L’entreprise se montra plus ardue qu’il n’y paraissait au premier abord. Si la scolarité de maman se déroulait sans trop de problème, force était de constater qu’un monde intellectuel les séparait ! Les seuls livres que ma mère eût lus étaient ceux qui sont imposés par le programme scolaire. Ceux que l’on appelle des classiques et que l’on fait ingurgiter, parfois jusqu’à plus faim, à des générations d’écoliers. Si l’on rajoute à cela quelques morceaux choisis des bons vieux « Lagarde et Michard » et les pages people des magazines, l’on obtient un état des lieux des connaissances littéraires maternelles. Pour le reste, elle ne se tenait jamais informée de l’état du monde, de la politique ou des dernières modes culturelles. Le seul domaine où elle restait imbattable était les us et coutumes, mœurs et autres mariages des grandes familles princières. Comparé à elle, Ademar faisait figure d’extraterrestre.
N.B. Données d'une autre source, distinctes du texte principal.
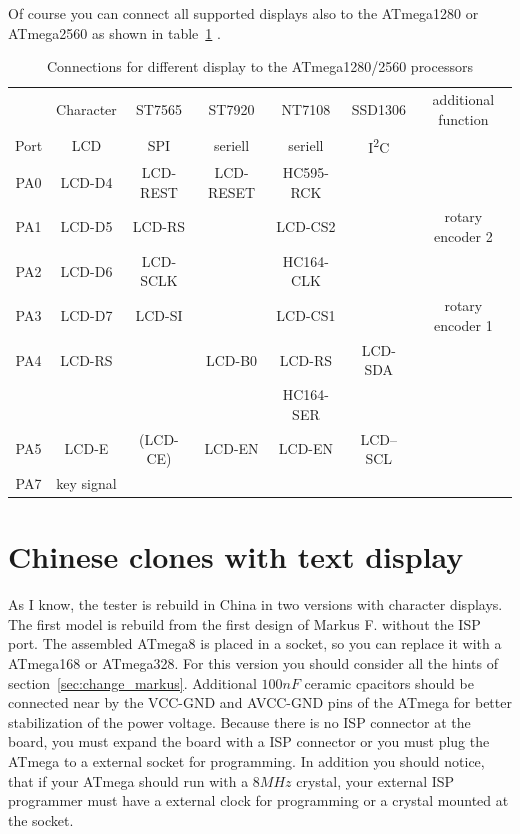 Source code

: Of course you can connect all supported displays also to the ATmega1280 or ATmega2560
as shown in table~\ref{tab:display-1280} .

\begin{table}[H]
  \begin{center}
    \begin{tabular}{| c || c | c | c | c | c | c |}
    \hline
           & Character     &  ST7565     & ST7920       & NT7108       & SSD1306     & additional function \\
      Port & LCD           &    SPI      & seriell      & seriell      &    I\textsuperscript{2}C      & \\
    \hline
    \hline
    PA0    &  LCD-D4       &   LCD-REST  &  LCD-RESET   & HC595-RCK      &             & \\
    \hline
    PA1    &  LCD-D5       &   LCD-RS    &              & LCD-CS2        &             & rotary encoder 2 \\
    \hline
    PA2    &  LCD-D6       &   LCD-SCLK  &              & HC164-CLK      &             & \\
    \hline
    PA3    &  LCD-D7       &   LCD-SI    &              & LCD-CS1        &             & rotary encoder 1 \\
    \hline
    PA4    &  LCD-RS       &             &   LCD-B0     & LCD-RS         &   LCD-SDA   & \\
           &               &             &              & HC164-SER      &             & \\
    \hline
    PA5    &  LCD-E        &   (LCD-CE)  &   LCD-EN     & LCD-EN         &   LCD--SCL  & \\
    \hline
    PA7    &  key signal   &             &              &                &             & \\
    \hline
    \end{tabular}
  \end{center}
  \caption{Connections for different display to the ATmega1280/2560 processors}
  \label{tab:display-1280}
\end{table}


\section{Chinese clones with text display}
As I know, the tester is rebuild in China in two versions with character displays.
The first model is rebuild from the first design of Markus F. without the ISP port.
The assembled ATmega8 is placed in a socket, so you can replace it with a ATmega168 or ATmega328.
For this version you should consider all the hints of section~\ref{sec:change_markus}.
Additional \(100nF\) ceramic cpacitors should be connected near by the VCC-GND and AVCC-GND pins of
the ATmega for better stabilization of the power voltage.
Because there is no ISP connector at the board, you must expand the board with a ISP connector or you
must plug the ATmega to a external socket for programming.
In addition you should notice, that if your ATmega should run with a \(8MHz\) crystal,
your external ISP programmer must have a external clock for programming or a crystal mounted at the socket.\\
Toujours plongé dans un bouquin, il lisait le journal tous les jours, était capable de disserter des heures durant sur une phrase, une idée ou de refaire le monde autour d’une bonne bière avec quelques-uns de ses rares amis.
Il y avait un mur entre eux deux. Un mur infranchissable en apparence. Mais elle le savait, si l’on ne peut pas passer par-dessus un obstacle, il suffit de le contourner. On finit toujours par trouver la faille. Et cette faille s’appelait Bertrand. Il était comme l’on dit, un camarade de classe. Il allait devenir un ami pour sa bonne cause. Il avait pour lui d’être un de ces rares érudits à faire partie du cercle restreint des intimes d’Adémar. Il était de ceux avec qui ils parlaient des heures durant, de livres, de politique, d’histoire ou de tout ce qui pouvait bien leur passer par la tête. L’essentiel étant de débattre pour le plaisir des phrases, de la joute orale.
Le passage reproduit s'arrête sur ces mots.